**WORK TO COMPLETE:** Each entry should be repeated exactly. Its pictures should not be.

**EXTRACTED ENTRIES:**
::::

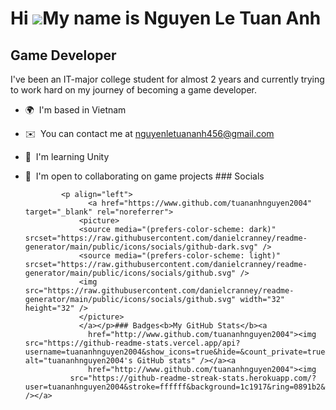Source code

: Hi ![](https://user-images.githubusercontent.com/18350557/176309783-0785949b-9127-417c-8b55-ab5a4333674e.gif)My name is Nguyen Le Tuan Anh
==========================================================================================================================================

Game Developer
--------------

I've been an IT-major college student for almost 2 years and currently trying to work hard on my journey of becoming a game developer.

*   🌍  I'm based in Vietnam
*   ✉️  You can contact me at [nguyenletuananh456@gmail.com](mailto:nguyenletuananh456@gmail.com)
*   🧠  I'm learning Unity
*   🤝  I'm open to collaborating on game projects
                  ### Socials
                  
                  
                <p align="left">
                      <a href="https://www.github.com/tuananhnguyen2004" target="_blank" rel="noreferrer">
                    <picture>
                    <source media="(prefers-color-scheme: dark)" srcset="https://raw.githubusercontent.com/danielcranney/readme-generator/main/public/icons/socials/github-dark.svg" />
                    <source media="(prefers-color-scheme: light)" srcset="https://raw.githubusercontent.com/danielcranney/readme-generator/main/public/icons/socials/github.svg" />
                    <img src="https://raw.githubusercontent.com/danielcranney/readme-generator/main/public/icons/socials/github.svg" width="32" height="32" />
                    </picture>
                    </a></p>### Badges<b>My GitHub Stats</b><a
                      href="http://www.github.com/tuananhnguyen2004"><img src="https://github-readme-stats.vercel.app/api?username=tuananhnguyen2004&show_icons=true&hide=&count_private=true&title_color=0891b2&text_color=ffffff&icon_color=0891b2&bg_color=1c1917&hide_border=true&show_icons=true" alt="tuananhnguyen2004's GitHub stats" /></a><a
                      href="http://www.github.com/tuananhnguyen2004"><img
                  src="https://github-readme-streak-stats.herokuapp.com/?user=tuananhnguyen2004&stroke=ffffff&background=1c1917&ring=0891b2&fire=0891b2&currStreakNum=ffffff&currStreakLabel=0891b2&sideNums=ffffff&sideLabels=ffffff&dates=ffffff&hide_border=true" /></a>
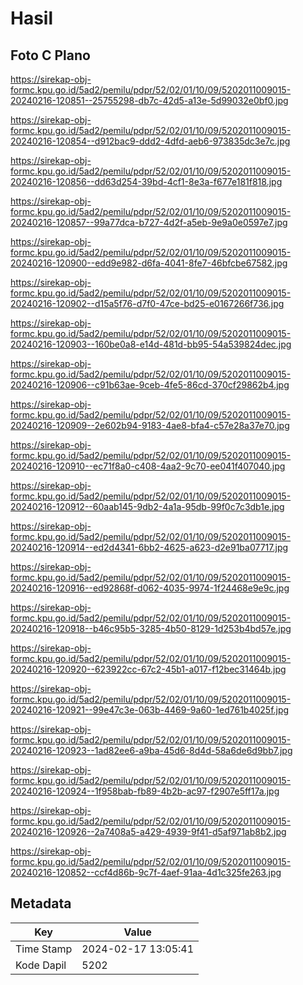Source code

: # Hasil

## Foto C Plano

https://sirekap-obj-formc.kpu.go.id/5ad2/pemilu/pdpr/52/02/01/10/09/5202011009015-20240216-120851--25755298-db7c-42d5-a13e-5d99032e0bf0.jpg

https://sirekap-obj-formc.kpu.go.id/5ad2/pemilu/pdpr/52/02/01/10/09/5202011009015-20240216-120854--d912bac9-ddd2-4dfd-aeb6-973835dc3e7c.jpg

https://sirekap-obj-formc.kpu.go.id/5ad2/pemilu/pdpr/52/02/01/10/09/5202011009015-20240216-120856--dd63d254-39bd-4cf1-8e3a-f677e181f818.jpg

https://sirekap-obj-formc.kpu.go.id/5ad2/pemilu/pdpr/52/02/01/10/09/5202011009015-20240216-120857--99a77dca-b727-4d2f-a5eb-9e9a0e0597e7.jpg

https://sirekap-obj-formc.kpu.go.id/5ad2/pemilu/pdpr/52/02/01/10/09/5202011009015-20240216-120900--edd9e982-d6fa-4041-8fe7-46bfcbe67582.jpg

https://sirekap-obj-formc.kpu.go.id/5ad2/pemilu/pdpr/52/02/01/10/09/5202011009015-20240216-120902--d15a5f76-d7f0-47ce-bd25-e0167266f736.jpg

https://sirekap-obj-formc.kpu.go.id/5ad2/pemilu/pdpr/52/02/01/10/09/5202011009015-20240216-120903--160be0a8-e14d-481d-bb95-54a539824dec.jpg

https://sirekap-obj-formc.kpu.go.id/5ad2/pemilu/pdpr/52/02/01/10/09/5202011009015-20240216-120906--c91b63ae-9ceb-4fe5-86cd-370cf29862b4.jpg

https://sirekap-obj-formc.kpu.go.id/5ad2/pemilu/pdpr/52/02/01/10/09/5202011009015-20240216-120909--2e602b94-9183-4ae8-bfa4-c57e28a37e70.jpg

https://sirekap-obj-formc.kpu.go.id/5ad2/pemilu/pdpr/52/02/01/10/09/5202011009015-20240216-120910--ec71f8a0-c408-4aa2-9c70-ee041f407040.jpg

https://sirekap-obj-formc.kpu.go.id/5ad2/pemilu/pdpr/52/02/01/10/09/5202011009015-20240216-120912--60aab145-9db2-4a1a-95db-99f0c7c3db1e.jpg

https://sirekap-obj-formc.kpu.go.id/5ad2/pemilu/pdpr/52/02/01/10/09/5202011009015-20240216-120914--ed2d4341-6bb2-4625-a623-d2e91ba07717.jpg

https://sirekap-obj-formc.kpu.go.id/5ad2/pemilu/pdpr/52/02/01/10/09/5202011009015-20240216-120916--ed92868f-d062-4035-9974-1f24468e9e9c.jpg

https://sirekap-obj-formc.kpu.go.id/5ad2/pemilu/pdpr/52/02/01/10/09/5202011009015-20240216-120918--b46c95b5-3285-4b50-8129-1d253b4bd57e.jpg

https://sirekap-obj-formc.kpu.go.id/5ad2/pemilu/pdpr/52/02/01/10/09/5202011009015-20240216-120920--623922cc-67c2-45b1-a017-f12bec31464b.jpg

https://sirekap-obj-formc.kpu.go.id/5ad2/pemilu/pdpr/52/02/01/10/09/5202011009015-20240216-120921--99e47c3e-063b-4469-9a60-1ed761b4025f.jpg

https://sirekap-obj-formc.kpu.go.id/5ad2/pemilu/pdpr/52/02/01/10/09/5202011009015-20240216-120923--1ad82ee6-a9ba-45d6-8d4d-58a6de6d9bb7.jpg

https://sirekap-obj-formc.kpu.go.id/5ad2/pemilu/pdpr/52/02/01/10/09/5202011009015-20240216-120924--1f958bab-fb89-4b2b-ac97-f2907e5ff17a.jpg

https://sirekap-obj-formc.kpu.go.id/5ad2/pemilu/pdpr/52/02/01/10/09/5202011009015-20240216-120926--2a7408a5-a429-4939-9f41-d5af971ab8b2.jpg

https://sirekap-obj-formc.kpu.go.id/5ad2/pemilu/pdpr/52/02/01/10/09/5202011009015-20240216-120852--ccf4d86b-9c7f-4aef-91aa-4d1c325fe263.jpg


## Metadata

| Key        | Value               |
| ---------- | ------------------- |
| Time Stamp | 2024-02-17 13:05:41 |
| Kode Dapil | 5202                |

::::

**SOLVED EXERCISE:**
Source code

: Hi ![](https://user-images.githubusercontent.com/18350557/176309783-0785949b-9127-417c-8b55-ab5a4333674e.gif)My name is Nguyen Le Tuan Anh
==========================================================================================================================================

Game Developer
--------------

I've been an IT-major college student for almost 2 years and currently trying to work hard on my journey of becoming a game developer.

*   🌍  I'm based in Vietnam
*   ✉️  You can contact me at [nguyenletuananh456@gmail.com](mailto:nguyenletuananh456@gmail.com)
*   🧠  I'm learning Unity
*   🤝  I'm open to collaborating on game projects
                  ### Socials
                  
                  
                <p align="left">
                      <a href="https://www.github.com/tuananhnguyen2004" target="_blank" rel="noreferrer">
                    <picture>
                    <source media="(prefers-color-scheme: dark)" srcset="https://raw.githubusercontent.com/danielcranney/readme-generator/main/public/icons/socials/github-dark.svg" />
                    <source media="(prefers-color-scheme: light)" srcset="https://raw.githubusercontent.com/danielcranney/readme-generator/main/public/icons/socials/github.svg" />
                    <img src="https://raw.githubusercontent.com/danielcranney/readme-generator/main/public/icons/socials/github.svg" width="32" height="32" />
                    </picture>
                    </a></p>### Badges<b>My GitHub Stats</b><a
                      href="http://www.github.com/tuananhnguyen2004"><img src="https://github-readme-stats.vercel.app/api?username=tuananhnguyen2004&show_icons=true&hide=&count_private=true&title_color=0891b2&text_color=ffffff&icon_color=0891b2&bg_color=1c1917&hide_border=true&show_icons=true" alt="tuananhnguyen2004's GitHub stats" /></a><a
                      href="http://www.github.com/tuananhnguyen2004"><img
                  src="https://github-readme-streak-stats.herokuapp.com/?user=tuananhnguyen2004&stroke=ffffff&background=1c1917&ring=0891b2&fire=0891b2&currStreakNum=ffffff&currStreakLabel=0891b2&sideNums=ffffff&sideLabels=ffffff&dates=ffffff&hide_border=true" /></a>
Source code

: # Hasil

## Foto C Plano

https://sirekap-obj-formc.kpu.go.id/5ad2/pemilu/pdpr/52/02/01/10/09/5202011009015-20240216-120851--25755298-db7c-42d5-a13e-5d99032e0bf0.jpg

https://sirekap-obj-formc.kpu.go.id/5ad2/pemilu/pdpr/52/02/01/10/09/5202011009015-20240216-120854--d912bac9-ddd2-4dfd-aeb6-973835dc3e7c.jpg

https://sirekap-obj-formc.kpu.go.id/5ad2/pemilu/pdpr/52/02/01/10/09/5202011009015-20240216-120856--dd63d254-39bd-4cf1-8e3a-f677e181f818.jpg

https://sirekap-obj-formc.kpu.go.id/5ad2/pemilu/pdpr/52/02/01/10/09/5202011009015-20240216-120857--99a77dca-b727-4d2f-a5eb-9e9a0e0597e7.jpg

https://sirekap-obj-formc.kpu.go.id/5ad2/pemilu/pdpr/52/02/01/10/09/5202011009015-20240216-120900--edd9e982-d6fa-4041-8fe7-46bfcbe67582.jpg

https://sirekap-obj-formc.kpu.go.id/5ad2/pemilu/pdpr/52/02/01/10/09/5202011009015-20240216-120902--d15a5f76-d7f0-47ce-bd25-e0167266f736.jpg

https://sirekap-obj-formc.kpu.go.id/5ad2/pemilu/pdpr/52/02/01/10/09/5202011009015-20240216-120903--160be0a8-e14d-481d-bb95-54a539824dec.jpg

https://sirekap-obj-formc.kpu.go.id/5ad2/pemilu/pdpr/52/02/01/10/09/5202011009015-20240216-120906--c91b63ae-9ceb-4fe5-86cd-370cf29862b4.jpg

https://sirekap-obj-formc.kpu.go.id/5ad2/pemilu/pdpr/52/02/01/10/09/5202011009015-20240216-120909--2e602b94-9183-4ae8-bfa4-c57e28a37e70.jpg

https://sirekap-obj-formc.kpu.go.id/5ad2/pemilu/pdpr/52/02/01/10/09/5202011009015-20240216-120910--ec71f8a0-c408-4aa2-9c70-ee041f407040.jpg

https://sirekap-obj-formc.kpu.go.id/5ad2/pemilu/pdpr/52/02/01/10/09/5202011009015-20240216-120912--60aab145-9db2-4a1a-95db-99f0c7c3db1e.jpg

https://sirekap-obj-formc.kpu.go.id/5ad2/pemilu/pdpr/52/02/01/10/09/5202011009015-20240216-120914--ed2d4341-6bb2-4625-a623-d2e91ba07717.jpg

https://sirekap-obj-formc.kpu.go.id/5ad2/pemilu/pdpr/52/02/01/10/09/5202011009015-20240216-120916--ed92868f-d062-4035-9974-1f24468e9e9c.jpg

https://sirekap-obj-formc.kpu.go.id/5ad2/pemilu/pdpr/52/02/01/10/09/5202011009015-20240216-120918--b46c95b5-3285-4b50-8129-1d253b4bd57e.jpg

https://sirekap-obj-formc.kpu.go.id/5ad2/pemilu/pdpr/52/02/01/10/09/5202011009015-20240216-120920--623922cc-67c2-45b1-a017-f12bec31464b.jpg

https://sirekap-obj-formc.kpu.go.id/5ad2/pemilu/pdpr/52/02/01/10/09/5202011009015-20240216-120921--99e47c3e-063b-4469-9a60-1ed761b4025f.jpg

https://sirekap-obj-formc.kpu.go.id/5ad2/pemilu/pdpr/52/02/01/10/09/5202011009015-20240216-120923--1ad82ee6-a9ba-45d6-8d4d-58a6de6d9bb7.jpg

https://sirekap-obj-formc.kpu.go.id/5ad2/pemilu/pdpr/52/02/01/10/09/5202011009015-20240216-120924--1f958bab-fb89-4b2b-ac97-f2907e5ff17a.jpg

https://sirekap-obj-formc.kpu.go.id/5ad2/pemilu/pdpr/52/02/01/10/09/5202011009015-20240216-120926--2a7408a5-a429-4939-9f41-d5af971ab8b2.jpg

https://sirekap-obj-formc.kpu.go.id/5ad2/pemilu/pdpr/52/02/01/10/09/5202011009015-20240216-120852--ccf4d86b-9c7f-4aef-91aa-4d1c325fe263.jpg


## Metadata

| Key        | Value               |
| ---------- | ------------------- |
| Time Stamp | 2024-02-17 13:05:41 |
| Kode Dapil | 5202                |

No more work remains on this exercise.